[Input data Boundary: Start]

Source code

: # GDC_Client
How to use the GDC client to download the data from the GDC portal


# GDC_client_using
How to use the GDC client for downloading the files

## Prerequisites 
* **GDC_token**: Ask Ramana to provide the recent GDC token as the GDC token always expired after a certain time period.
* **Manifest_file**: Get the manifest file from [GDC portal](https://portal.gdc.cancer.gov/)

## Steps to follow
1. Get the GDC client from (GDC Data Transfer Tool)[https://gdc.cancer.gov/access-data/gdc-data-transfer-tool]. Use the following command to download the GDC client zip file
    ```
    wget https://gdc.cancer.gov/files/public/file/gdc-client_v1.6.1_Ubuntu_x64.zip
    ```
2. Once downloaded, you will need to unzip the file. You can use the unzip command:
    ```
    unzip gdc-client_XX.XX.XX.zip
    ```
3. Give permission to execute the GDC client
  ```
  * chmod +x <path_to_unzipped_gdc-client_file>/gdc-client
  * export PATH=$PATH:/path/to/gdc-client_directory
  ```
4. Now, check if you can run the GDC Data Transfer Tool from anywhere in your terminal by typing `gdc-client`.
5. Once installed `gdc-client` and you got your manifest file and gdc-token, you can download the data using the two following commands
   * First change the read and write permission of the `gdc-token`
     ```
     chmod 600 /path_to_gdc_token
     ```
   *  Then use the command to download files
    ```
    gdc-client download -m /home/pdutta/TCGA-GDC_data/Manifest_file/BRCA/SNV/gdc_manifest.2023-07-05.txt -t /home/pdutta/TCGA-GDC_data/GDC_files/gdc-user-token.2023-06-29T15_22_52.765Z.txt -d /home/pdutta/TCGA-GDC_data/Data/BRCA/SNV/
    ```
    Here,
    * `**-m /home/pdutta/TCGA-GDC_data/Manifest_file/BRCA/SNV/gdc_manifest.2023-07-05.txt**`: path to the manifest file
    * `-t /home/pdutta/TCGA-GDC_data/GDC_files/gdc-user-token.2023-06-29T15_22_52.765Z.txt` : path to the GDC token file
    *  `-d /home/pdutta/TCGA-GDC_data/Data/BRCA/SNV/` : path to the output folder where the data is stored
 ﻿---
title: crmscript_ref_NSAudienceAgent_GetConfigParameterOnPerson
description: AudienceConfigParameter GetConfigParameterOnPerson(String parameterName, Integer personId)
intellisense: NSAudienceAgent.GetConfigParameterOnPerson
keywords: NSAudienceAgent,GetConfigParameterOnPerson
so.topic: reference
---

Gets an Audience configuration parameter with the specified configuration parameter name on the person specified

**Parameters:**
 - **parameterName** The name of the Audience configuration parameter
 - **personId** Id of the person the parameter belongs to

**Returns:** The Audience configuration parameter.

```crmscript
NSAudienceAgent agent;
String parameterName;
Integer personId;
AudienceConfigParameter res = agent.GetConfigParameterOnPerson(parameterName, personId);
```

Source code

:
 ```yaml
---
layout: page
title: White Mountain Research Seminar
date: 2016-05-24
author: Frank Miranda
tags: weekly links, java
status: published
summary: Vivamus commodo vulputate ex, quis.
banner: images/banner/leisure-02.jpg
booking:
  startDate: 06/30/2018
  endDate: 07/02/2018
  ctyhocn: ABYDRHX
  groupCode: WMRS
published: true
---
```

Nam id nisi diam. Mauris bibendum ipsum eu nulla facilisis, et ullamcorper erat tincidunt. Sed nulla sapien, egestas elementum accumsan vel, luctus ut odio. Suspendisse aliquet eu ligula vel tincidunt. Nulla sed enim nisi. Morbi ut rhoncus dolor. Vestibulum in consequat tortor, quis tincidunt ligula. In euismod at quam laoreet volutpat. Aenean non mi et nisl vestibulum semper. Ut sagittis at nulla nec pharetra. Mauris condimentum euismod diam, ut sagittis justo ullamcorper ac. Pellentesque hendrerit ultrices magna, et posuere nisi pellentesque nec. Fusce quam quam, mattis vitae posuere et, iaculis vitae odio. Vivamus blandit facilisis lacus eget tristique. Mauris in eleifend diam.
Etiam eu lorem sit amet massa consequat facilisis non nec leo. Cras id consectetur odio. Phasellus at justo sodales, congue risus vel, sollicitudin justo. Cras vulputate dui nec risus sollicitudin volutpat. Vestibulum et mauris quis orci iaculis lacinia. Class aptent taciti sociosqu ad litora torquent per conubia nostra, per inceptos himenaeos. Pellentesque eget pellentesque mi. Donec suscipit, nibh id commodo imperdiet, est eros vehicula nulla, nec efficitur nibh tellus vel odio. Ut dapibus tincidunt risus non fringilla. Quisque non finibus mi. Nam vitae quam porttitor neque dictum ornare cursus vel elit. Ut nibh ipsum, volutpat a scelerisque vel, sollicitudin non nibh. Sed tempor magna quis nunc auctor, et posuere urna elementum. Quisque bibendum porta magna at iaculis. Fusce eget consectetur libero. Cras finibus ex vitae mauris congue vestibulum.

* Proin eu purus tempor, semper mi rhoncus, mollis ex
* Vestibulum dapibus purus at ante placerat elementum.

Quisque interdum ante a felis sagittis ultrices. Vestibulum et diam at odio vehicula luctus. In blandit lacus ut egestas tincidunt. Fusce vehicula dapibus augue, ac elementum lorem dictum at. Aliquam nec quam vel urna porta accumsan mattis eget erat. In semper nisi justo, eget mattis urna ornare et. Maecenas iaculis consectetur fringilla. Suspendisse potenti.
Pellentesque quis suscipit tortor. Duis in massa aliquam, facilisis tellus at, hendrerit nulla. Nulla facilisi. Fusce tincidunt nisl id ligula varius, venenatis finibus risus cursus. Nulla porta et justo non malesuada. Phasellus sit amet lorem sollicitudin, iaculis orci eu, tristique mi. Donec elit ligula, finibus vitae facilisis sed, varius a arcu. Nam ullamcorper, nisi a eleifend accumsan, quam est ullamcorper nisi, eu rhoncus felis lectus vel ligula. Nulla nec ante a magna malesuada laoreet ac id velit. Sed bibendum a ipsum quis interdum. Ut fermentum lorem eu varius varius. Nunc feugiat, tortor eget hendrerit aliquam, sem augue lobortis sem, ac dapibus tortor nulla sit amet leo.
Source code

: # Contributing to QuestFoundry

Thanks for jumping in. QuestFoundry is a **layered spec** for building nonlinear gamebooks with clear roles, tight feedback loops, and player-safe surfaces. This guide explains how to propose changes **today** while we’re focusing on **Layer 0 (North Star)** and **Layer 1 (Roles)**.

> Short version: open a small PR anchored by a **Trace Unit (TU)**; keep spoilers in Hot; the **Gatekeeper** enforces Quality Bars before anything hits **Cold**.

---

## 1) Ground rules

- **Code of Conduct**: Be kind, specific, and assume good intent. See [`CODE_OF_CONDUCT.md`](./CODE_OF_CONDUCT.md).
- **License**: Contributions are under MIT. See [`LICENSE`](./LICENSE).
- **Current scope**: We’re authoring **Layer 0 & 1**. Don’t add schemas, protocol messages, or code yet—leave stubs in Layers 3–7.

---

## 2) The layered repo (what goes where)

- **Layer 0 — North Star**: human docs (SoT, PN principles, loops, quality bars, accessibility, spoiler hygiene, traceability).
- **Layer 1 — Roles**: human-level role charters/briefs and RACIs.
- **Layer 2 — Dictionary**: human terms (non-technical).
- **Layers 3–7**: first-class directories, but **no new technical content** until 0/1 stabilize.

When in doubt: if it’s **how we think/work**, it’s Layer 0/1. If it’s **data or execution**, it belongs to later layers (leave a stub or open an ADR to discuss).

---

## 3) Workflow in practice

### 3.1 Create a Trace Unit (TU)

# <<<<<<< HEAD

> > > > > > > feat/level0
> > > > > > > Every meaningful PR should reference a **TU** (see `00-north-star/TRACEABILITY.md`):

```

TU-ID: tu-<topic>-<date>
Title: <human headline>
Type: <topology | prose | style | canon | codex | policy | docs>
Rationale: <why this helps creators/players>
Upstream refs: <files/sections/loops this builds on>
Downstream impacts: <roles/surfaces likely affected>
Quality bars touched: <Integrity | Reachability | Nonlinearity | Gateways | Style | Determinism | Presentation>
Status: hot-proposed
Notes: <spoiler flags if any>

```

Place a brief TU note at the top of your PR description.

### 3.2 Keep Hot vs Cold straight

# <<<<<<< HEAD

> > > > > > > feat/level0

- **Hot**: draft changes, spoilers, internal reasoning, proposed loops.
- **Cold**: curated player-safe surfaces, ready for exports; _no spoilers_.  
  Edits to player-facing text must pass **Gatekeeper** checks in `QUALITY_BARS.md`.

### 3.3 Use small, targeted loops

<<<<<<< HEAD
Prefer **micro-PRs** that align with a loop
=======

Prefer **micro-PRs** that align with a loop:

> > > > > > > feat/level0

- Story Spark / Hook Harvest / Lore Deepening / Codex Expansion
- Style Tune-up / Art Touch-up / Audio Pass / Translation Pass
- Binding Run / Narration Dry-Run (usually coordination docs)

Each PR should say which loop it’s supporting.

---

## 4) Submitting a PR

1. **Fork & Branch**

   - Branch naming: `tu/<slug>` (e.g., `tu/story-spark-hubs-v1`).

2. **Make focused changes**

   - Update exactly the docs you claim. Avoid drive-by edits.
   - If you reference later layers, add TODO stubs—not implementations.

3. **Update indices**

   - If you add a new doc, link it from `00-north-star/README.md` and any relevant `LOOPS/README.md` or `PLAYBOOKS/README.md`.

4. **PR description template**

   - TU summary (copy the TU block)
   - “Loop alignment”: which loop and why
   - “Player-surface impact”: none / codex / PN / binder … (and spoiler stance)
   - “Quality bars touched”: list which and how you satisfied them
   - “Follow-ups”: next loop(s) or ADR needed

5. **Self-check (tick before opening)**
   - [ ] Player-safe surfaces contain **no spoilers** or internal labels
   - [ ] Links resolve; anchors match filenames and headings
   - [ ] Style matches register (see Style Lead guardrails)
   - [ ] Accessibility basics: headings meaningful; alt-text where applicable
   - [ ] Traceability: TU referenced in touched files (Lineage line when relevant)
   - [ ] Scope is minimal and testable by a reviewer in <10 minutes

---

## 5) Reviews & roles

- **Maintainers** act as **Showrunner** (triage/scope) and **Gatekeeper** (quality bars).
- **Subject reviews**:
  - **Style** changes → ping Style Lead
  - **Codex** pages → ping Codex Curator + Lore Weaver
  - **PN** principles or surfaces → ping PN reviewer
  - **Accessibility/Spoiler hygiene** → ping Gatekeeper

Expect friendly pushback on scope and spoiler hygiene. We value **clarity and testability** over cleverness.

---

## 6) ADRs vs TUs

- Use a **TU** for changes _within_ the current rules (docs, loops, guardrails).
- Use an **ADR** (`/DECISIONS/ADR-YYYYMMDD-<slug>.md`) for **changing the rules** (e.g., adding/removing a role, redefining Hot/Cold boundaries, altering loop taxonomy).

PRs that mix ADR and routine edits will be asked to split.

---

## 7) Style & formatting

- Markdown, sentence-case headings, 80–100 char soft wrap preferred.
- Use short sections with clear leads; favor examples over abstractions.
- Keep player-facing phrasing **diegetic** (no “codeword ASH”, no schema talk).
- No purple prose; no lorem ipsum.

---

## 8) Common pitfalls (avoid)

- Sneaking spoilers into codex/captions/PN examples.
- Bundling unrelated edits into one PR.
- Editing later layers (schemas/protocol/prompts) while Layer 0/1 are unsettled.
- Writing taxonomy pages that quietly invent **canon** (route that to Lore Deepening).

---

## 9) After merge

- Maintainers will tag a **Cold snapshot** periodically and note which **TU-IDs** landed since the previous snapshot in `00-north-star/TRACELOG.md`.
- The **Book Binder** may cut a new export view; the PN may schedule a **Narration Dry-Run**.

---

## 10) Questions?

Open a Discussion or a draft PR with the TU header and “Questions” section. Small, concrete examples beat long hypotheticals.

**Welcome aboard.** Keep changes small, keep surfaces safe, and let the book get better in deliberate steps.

[Input data Boundary: End]

What the exercise asks | Return exactly, please, the lines of the material from the first one down to and including the line where "5. Once installed" appears.

Task result |
Source code

: # GDC_Client
How to use the GDC client to download the data from the GDC portal


# GDC_client_using
How to use the GDC client for downloading the files

## Prerequisites 
* **GDC_token**: Ask Ramana to provide the recent GDC token as the GDC token always expired after a certain time period.
* **Manifest_file**: Get the manifest file from [GDC portal](https://portal.gdc.cancer.gov/)

## Steps to follow
1. Get the GDC client from (GDC Data Transfer Tool)[https://gdc.cancer.gov/access-data/gdc-data-transfer-tool]. Use the following command to download the GDC client zip file
    ```
    wget https://gdc.cancer.gov/files/public/file/gdc-client_v1.6.1_Ubuntu_x64.zip
    ```
2. Once downloaded, you will need to unzip the file. You can use the unzip command:
    ```
    unzip gdc-client_XX.XX.XX.zip
    ```
3. Give permission to execute the GDC client
  ```
  * chmod +x <path_to_unzipped_gdc-client_file>/gdc-client
  * export PATH=$PATH:/path/to/gdc-client_directory
  ```
4. Now, check if you can run the GDC Data Transfer Tool from anywhere in your terminal by typing `gdc-client`.
5. Once installed `gdc-client` and you got your manifest file and gdc-token, you can download the data using the two following commands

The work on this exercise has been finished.